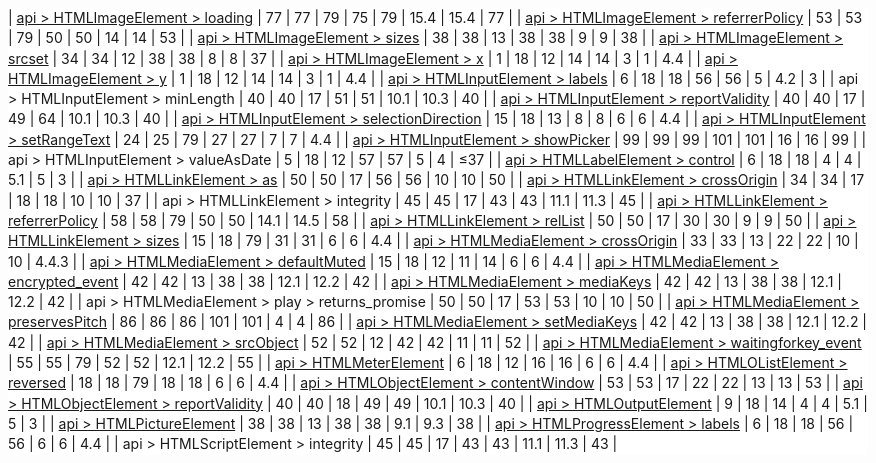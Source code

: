 | [api > HTMLImageElement > loading](https://developer.mozilla.org/docs/Web/API/HTMLImageElement/loading) | 77 | 77 | 79 | 75 | 79 | 15.4 | 15.4 | 77 |
| [api > HTMLImageElement > referrerPolicy](https://developer.mozilla.org/docs/Web/API/HTMLImageElement/referrerPolicy) | 53 | 53 | 79 | 50 | 50 | 14 | 14 | 53 |
| [api > HTMLImageElement > sizes](https://developer.mozilla.org/docs/Web/API/HTMLImageElement/sizes) | 38 | 38 | 13 | 38 | 38 | 9 | 9 | 38 |
| [api > HTMLImageElement > srcset](https://developer.mozilla.org/docs/Web/API/HTMLImageElement/srcset) | 34 | 34 | 12 | 38 | 38 | 8 | 8 | 37 |
| [api > HTMLImageElement > x](https://developer.mozilla.org/docs/Web/API/HTMLImageElement/x) | 1 | 18 | 12 | 14 | 14 | 3 | 1 | 4.4 |
| [api > HTMLImageElement > y](https://developer.mozilla.org/docs/Web/API/HTMLImageElement/y) | 1 | 18 | 12 | 14 | 14 | 3 | 1 | 4.4 |
| [api > HTMLInputElement > labels](https://developer.mozilla.org/docs/Web/API/HTMLInputElement/labels) | 6 | 18 | 18 | 56 | 56 | 5 | 4.2 | 3 |
| api > HTMLInputElement > minLength | 40 | 40 | 17 | 51 | 51 | 10.1 | 10.3 | 40 |
| [api > HTMLInputElement > reportValidity](https://developer.mozilla.org/docs/Web/API/HTMLInputElement/reportValidity) | 40 | 40 | 17 | 49 | 64 | 10.1 | 10.3 | 40 |
| [api > HTMLInputElement > selectionDirection](https://developer.mozilla.org/docs/Web/API/HTMLInputElement/selectionDirection) | 15 | 18 | 13 | 8 | 8 | 6 | 6 | 4.4 |
| [api > HTMLInputElement > setRangeText](https://developer.mozilla.org/docs/Web/API/HTMLInputElement/setRangeText) | 24 | 25 | 79 | 27 | 27 | 7 | 7 | 4.4 |
| [api > HTMLInputElement > showPicker](https://developer.mozilla.org/docs/Web/API/HTMLInputElement/showPicker) | 99 | 99 | 99 | 101 | 101 | 16 | 16 | 99 |
| api > HTMLInputElement > valueAsDate | 5 | 18 | 12 | 57 | 57 | 5 | 4 | ≤37 |
| [api > HTMLLabelElement > control](https://developer.mozilla.org/docs/Web/API/HTMLLabelElement/control) | 6 | 18 | 18 | 4 | 4 | 5.1 | 5 | 3 |
| [api > HTMLLinkElement > as](https://developer.mozilla.org/docs/Web/API/HTMLLinkElement/as) | 50 | 50 | 17 | 56 | 56 | 10 | 10 | 50 |
| [api > HTMLLinkElement > crossOrigin](https://developer.mozilla.org/docs/Web/API/HTMLLinkElement/crossOrigin) | 34 | 34 | 17 | 18 | 18 | 10 | 10 | 37 |
| api > HTMLLinkElement > integrity | 45 | 45 | 17 | 43 | 43 | 11.1 | 11.3 | 45 |
| [api > HTMLLinkElement > referrerPolicy](https://developer.mozilla.org/docs/Web/API/HTMLLinkElement/referrerPolicy) | 58 | 58 | 79 | 50 | 50 | 14.1 | 14.5 | 58 |
| [api > HTMLLinkElement > relList](https://developer.mozilla.org/docs/Web/API/HTMLLinkElement/relList) | 50 | 50 | 17 | 30 | 30 | 9 | 9 | 50 |
| [api > HTMLLinkElement > sizes](https://developer.mozilla.org/docs/Web/API/HTMLLinkElement/sizes) | 15 | 18 | 79 | 31 | 31 | 6 | 6 | 4.4 |
| [api > HTMLMediaElement > crossOrigin](https://developer.mozilla.org/docs/Web/API/HTMLMediaElement/crossOrigin) | 33 | 33 | 13 | 22 | 22 | 10 | 10 | 4.4.3 |
| [api > HTMLMediaElement > defaultMuted](https://developer.mozilla.org/docs/Web/API/HTMLMediaElement/defaultMuted) | 15 | 18 | 12 | 11 | 14 | 6 | 6 | 4.4 |
| [api > HTMLMediaElement > encrypted_event](https://developer.mozilla.org/docs/Web/API/HTMLMediaElement/encrypted_event) | 42 | 42 | 13 | 38 | 38 | 12.1 | 12.2 | 42 |
| [api > HTMLMediaElement > mediaKeys](https://developer.mozilla.org/docs/Web/API/HTMLMediaElement/mediaKeys) | 42 | 42 | 13 | 38 | 38 | 12.1 | 12.2 | 42 |
| api > HTMLMediaElement > play > returns_promise | 50 | 50 | 17 | 53 | 53 | 10 | 10 | 50 |
| [api > HTMLMediaElement > preservesPitch](https://developer.mozilla.org/docs/Web/API/HTMLMediaElement/preservesPitch) | 86 | 86 | 86 | 101 | 101 | 4 | 4 | 86 |
| [api > HTMLMediaElement > setMediaKeys](https://developer.mozilla.org/docs/Web/API/HTMLMediaElement/setMediaKeys) | 42 | 42 | 13 | 38 | 38 | 12.1 | 12.2 | 42 |
| [api > HTMLMediaElement > srcObject](https://developer.mozilla.org/docs/Web/API/HTMLMediaElement/srcObject) | 52 | 52 | 12 | 42 | 42 | 11 | 11 | 52 |
| [api > HTMLMediaElement > waitingforkey_event](https://developer.mozilla.org/docs/Web/API/HTMLMediaElement/waitingforkey_event) | 55 | 55 | 79 | 52 | 52 | 12.1 | 12.2 | 55 |
| [api > HTMLMeterElement](https://developer.mozilla.org/docs/Web/API/HTMLMeterElement) | 6 | 18 | 12 | 16 | 16 | 6 | 6 | 4.4 |
| [api > HTMLOListElement > reversed](https://developer.mozilla.org/docs/Web/API/HTMLOListElement/reversed) | 18 | 18 | 79 | 18 | 18 | 6 | 6 | 4.4 |
| [api > HTMLObjectElement > contentWindow](https://developer.mozilla.org/docs/Web/API/HTMLObjectElement/contentWindow) | 53 | 53 | 17 | 22 | 22 | 13 | 13 | 53 |
| [api > HTMLObjectElement > reportValidity](https://developer.mozilla.org/docs/Web/API/HTMLObjectElement/reportValidity) | 40 | 40 | 18 | 49 | 49 | 10.1 | 10.3 | 40 |
| [api > HTMLOutputElement](https://developer.mozilla.org/docs/Web/API/HTMLOutputElement) | 9 | 18 | 14 | 4 | 4 | 5.1 | 5 | 3 |
| [api > HTMLPictureElement](https://developer.mozilla.org/docs/Web/API/HTMLPictureElement) | 38 | 38 | 13 | 38 | 38 | 9.1 | 9.3 | 38 |
| [api > HTMLProgressElement > labels](https://developer.mozilla.org/docs/Web/API/HTMLProgressElement/labels) | 6 | 18 | 18 | 56 | 56 | 6 | 6 | 4.4 |
| api > HTMLScriptElement > integrity | 45 | 45 | 17 | 43 | 43 | 11.1 | 11.3 | 43 |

★ ★ ★

### Task
Return exactly, and only, the lines above starting at the line that contains "57 | 5 | 4 | ≤37 |" and ending at the line that contains "14 | 6 | 6 | 4.4 |".

### Answer space
| api > HTMLInputElement > valueAsDate | 5 | 18 | 12 | 57 | 57 | 5 | 4 | ≤37 |
| [api > HTMLLabelElement > control](https://developer.mozilla.org/docs/Web/API/HTMLLabelElement/control) | 6 | 18 | 18 | 4 | 4 | 5.1 | 5 | 3 |
| [api > HTMLLinkElement > as](https://developer.mozilla.org/docs/Web/API/HTMLLinkElement/as) | 50 | 50 | 17 | 56 | 56 | 10 | 10 | 50 |
| [api > HTMLLinkElement > crossOrigin](https://developer.mozilla.org/docs/Web/API/HTMLLinkElement/crossOrigin) | 34 | 34 | 17 | 18 | 18 | 10 | 10 | 37 |
| api > HTMLLinkElement > integrity | 45 | 45 | 17 | 43 | 43 | 11.1 | 11.3 | 45 |
| [api > HTMLLinkElement > referrerPolicy](https://developer.mozilla.org/docs/Web/API/HTMLLinkElement/referrerPolicy) | 58 | 58 | 79 | 50 | 50 | 14.1 | 14.5 | 58 |
| [api > HTMLLinkElement > relList](https://developer.mozilla.org/docs/Web/API/HTMLLinkElement/relList) | 50 | 50 | 17 | 30 | 30 | 9 | 9 | 50 |
| [api > HTMLLinkElement > sizes](https://developer.mozilla.org/docs/Web/API/HTMLLinkElement/sizes) | 15 | 18 | 79 | 31 | 31 | 6 | 6 | 4.4 |
| [api > HTMLMediaElement > crossOrigin](https://developer.mozilla.org/docs/Web/API/HTMLMediaElement/crossOrigin) | 33 | 33 | 13 | 22 | 22 | 10 | 10 | 4.4.3 |
| [api > HTMLMediaElement > defaultMuted](https://developer.mozilla.org/docs/Web/API/HTMLMediaElement/defaultMuted) | 15 | 18 | 12 | 11 | 14 | 6 | 6 | 4.4 |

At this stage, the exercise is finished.